Graham almost laughs.

“Great. Let's all do anything we suddenly feel like doing, shall we?”

But Mary looks at Ruby, her stomach beginning to churn.

“They felt like it? You mean, they just decided it on the spur of the moment, or what?”

“I don't know. I don't know when they decided it. Why? Does it matter? Why is it important?”

“It's not important,” Mary says, though to her it suddenly is, very important. “I just wondered how long they'd been planning it, that's all.”

“They met up a couple of times in London,” Ruby says. “And she did try to tell her mum and dad about it but they wouldn't
even listen and then they banned her from seeing him and that's when they decided to do it.”

“My God.” Graham shakes his head. “I actually thought Eddie was a decent kind of person. I honestly thought he was better than that.”
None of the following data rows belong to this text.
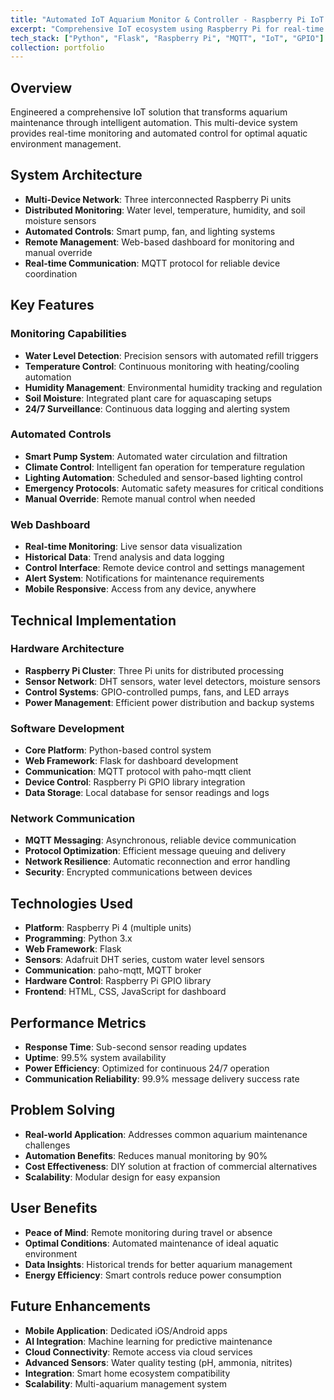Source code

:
 ```yaml
---
title: "Automated IoT Aquarium Monitor & Controller - Raspberry Pi IoT System"
excerpt: "Comprehensive IoT ecosystem using Raspberry Pi for real-time aquarium monitoring with automated controls and web dashboard."
tech_stack: ["Python", "Flask", "Raspberry Pi", "MQTT", "IoT", "GPIO"]
collection: portfolio
---
```


## Overview
Engineered a comprehensive IoT solution that transforms aquarium maintenance through intelligent automation. This multi-device system provides real-time monitoring and automated control for optimal aquatic environment management.

## System Architecture
- **Multi-Device Network**: Three interconnected Raspberry Pi units
- **Distributed Monitoring**: Water level, temperature, humidity, and soil moisture sensors
- **Automated Controls**: Smart pump, fan, and lighting systems
- **Remote Management**: Web-based dashboard for monitoring and manual override
- **Real-time Communication**: MQTT protocol for reliable device coordination

## Key Features

### Monitoring Capabilities
- **Water Level Detection**: Precision sensors with automated refill triggers
- **Temperature Control**: Continuous monitoring with heating/cooling automation
- **Humidity Management**: Environmental humidity tracking and regulation
- **Soil Moisture**: Integrated plant care for aquascaping setups
- **24/7 Surveillance**: Continuous data logging and alerting system

### Automated Controls
- **Smart Pump System**: Automated water circulation and filtration
- **Climate Control**: Intelligent fan operation for temperature regulation
- **Lighting Automation**: Scheduled and sensor-based lighting control
- **Emergency Protocols**: Automatic safety measures for critical conditions
- **Manual Override**: Remote manual control when needed

### Web Dashboard
- **Real-time Monitoring**: Live sensor data visualization
- **Historical Data**: Trend analysis and data logging
- **Control Interface**: Remote device control and settings management
- **Alert System**: Notifications for maintenance requirements
- **Mobile Responsive**: Access from any device, anywhere

## Technical Implementation

### Hardware Architecture
- **Raspberry Pi Cluster**: Three Pi units for distributed processing
- **Sensor Network**: DHT sensors, water level detectors, moisture sensors
- **Control Systems**: GPIO-controlled pumps, fans, and LED arrays
- **Power Management**: Efficient power distribution and backup systems

### Software Development
- **Core Platform**: Python-based control system
- **Web Framework**: Flask for dashboard development
- **Communication**: MQTT protocol with paho-mqtt client
- **Device Control**: Raspberry Pi GPIO library integration
- **Data Storage**: Local database for sensor readings and logs

### Network Communication
- **MQTT Messaging**: Asynchronous, reliable device communication
- **Protocol Optimization**: Efficient message queuing and delivery
- **Network Resilience**: Automatic reconnection and error handling
- **Security**: Encrypted communications between devices

## Technologies Used
- **Platform**: Raspberry Pi 4 (multiple units)
- **Programming**: Python 3.x
- **Web Framework**: Flask
- **Sensors**: Adafruit DHT series, custom water level sensors
- **Communication**: paho-mqtt, MQTT broker
- **Hardware Control**: Raspberry Pi GPIO library
- **Frontend**: HTML, CSS, JavaScript for dashboard

## Performance Metrics
- **Response Time**: Sub-second sensor reading updates
- **Uptime**: 99.5% system availability
- **Power Efficiency**: Optimized for continuous 24/7 operation
- **Communication Reliability**: 99.9% message delivery success rate

## Problem Solving
- **Real-world Application**: Addresses common aquarium maintenance challenges
- **Automation Benefits**: Reduces manual monitoring by 90%
- **Cost Effectiveness**: DIY solution at fraction of commercial alternatives
- **Scalability**: Modular design for easy expansion

## User Benefits
- **Peace of Mind**: Remote monitoring during travel or absence
- **Optimal Conditions**: Automated maintenance of ideal aquatic environment
- **Data Insights**: Historical trends for better aquarium management
- **Energy Efficiency**: Smart controls reduce power consumption

## Future Enhancements
- **Mobile Application**: Dedicated iOS/Android apps
- **AI Integration**: Machine learning for predictive maintenance
- **Cloud Connectivity**: Remote access via cloud services
- **Advanced Sensors**: Water quality testing (pH, ammonia, nitrites)
- **Integration**: Smart home ecosystem compatibility
- **Scalability**: Multi-aquarium management system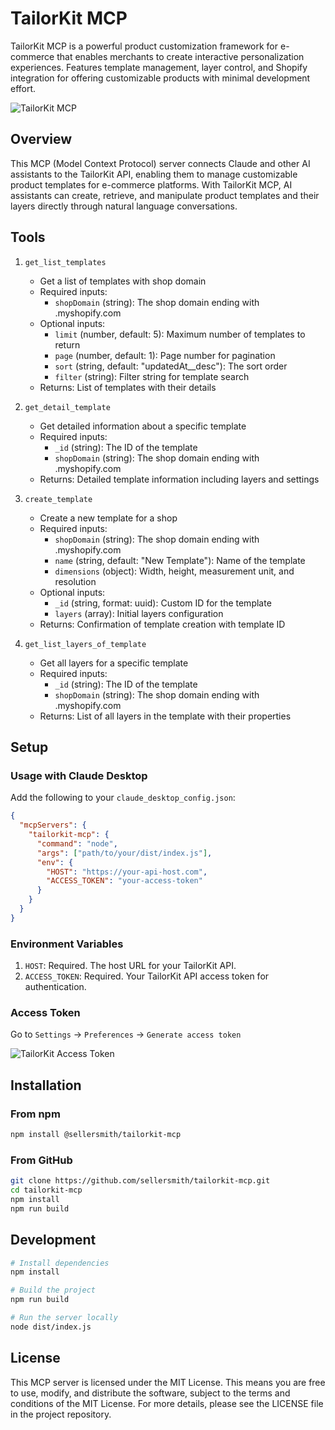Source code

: # TailorKit MCP

TailorKit MCP is a powerful product customization framework for e-commerce that enables merchants to create interactive personalization experiences. Features template management, layer control, and Shopify integration for offering customizable products with minimal development effort.

![TailorKit MCP](https://cdn.shopify.com/app-store/listing_images/958e5ec4440b11eb378c3c27a7a4097d/icon/CKPAh-fW_YYDEAE=.png)

## Overview

This MCP (Model Context Protocol) server connects Claude and other AI assistants to the TailorKit API, enabling them to manage customizable product templates for e-commerce platforms. With TailorKit MCP, AI assistants can create, retrieve, and manipulate product templates and their layers directly through natural language conversations.

## Tools

1. `get_list_templates`

   - Get a list of templates with shop domain
   - Required inputs:
     - `shopDomain` (string): The shop domain ending with .myshopify.com
   - Optional inputs:
     - `limit` (number, default: 5): Maximum number of templates to return
     - `page` (number, default: 1): Page number for pagination
     - `sort` (string, default: "updatedAt\_\_desc"): The sort order
     - `filter` (string): Filter string for template search
   - Returns: List of templates with their details

2. `get_detail_template`

   - Get detailed information about a specific template
   - Required inputs:
     - `_id` (string): The ID of the template
     - `shopDomain` (string): The shop domain ending with .myshopify.com
   - Returns: Detailed template information including layers and settings

3. `create_template`

   - Create a new template for a shop
   - Required inputs:
     - `shopDomain` (string): The shop domain ending with .myshopify.com
     - `name` (string, default: "New Template"): Name of the template
     - `dimensions` (object): Width, height, measurement unit, and resolution
   - Optional inputs:
     - `_id` (string, format: uuid): Custom ID for the template
     - `layers` (array): Initial layers configuration
   - Returns: Confirmation of template creation with template ID

4. `get_list_layers_of_template`
   - Get all layers for a specific template
   - Required inputs:
     - `_id` (string): The ID of the template
     - `shopDomain` (string): The shop domain ending with .myshopify.com
   - Returns: List of all layers in the template with their properties

## Setup

### Usage with Claude Desktop

Add the following to your `claude_desktop_config.json`:

```json
{
  "mcpServers": {
    "tailorkit-mcp": {
      "command": "node",
      "args": ["path/to/your/dist/index.js"],
      "env": {
        "HOST": "https://your-api-host.com",
        "ACCESS_TOKEN": "your-access-token"
      }
    }
  }
}
```

### Environment Variables

1. `HOST`: Required. The host URL for your TailorKit API.
2. `ACCESS_TOKEN`: Required. Your TailorKit API access token for authentication.

### Access Token

Go to `Settings` -> `Preferences` -> `Generate access token`

![TailorKit Access Token](https://img001.prntscr.com/file/img001/iHKoBGqbRuK9OxeiBqnxHA.png)

## Installation

### From npm

```bash
npm install @sellersmith/tailorkit-mcp
```

### From GitHub

```bash
git clone https://github.com/sellersmith/tailorkit-mcp.git
cd tailorkit-mcp
npm install
npm run build
```

## Development

```bash
# Install dependencies
npm install

# Build the project
npm run build

# Run the server locally
node dist/index.js
```

## License

This MCP server is licensed under the MIT License. This means you are free to use, modify, and distribute the software, subject to the terms and conditions of the MIT License. For more details, please see the LICENSE file in the project repository.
“So she used us?” Mary says, feeling her cheeks growing hot. “That's why she wanted to come here? To see him?”

Ruby puts a hand out to stroke the dog.

“I don't know. Maybe. What else was she meant to do?”

“Wonderful,” Graham says. “What a very mature way to get back at your parents. So this was what it was all about, then? The fight?”

Ruby shrugs.

“They were idiots, weren't they? Her parents are just so fucking uptight. I told you, they wouldn't even let her see him. That's all she was asking, just to be allowed to meet up for a drink or something. It's their own fault. If they'd just let her see him, then none of this would have happened.”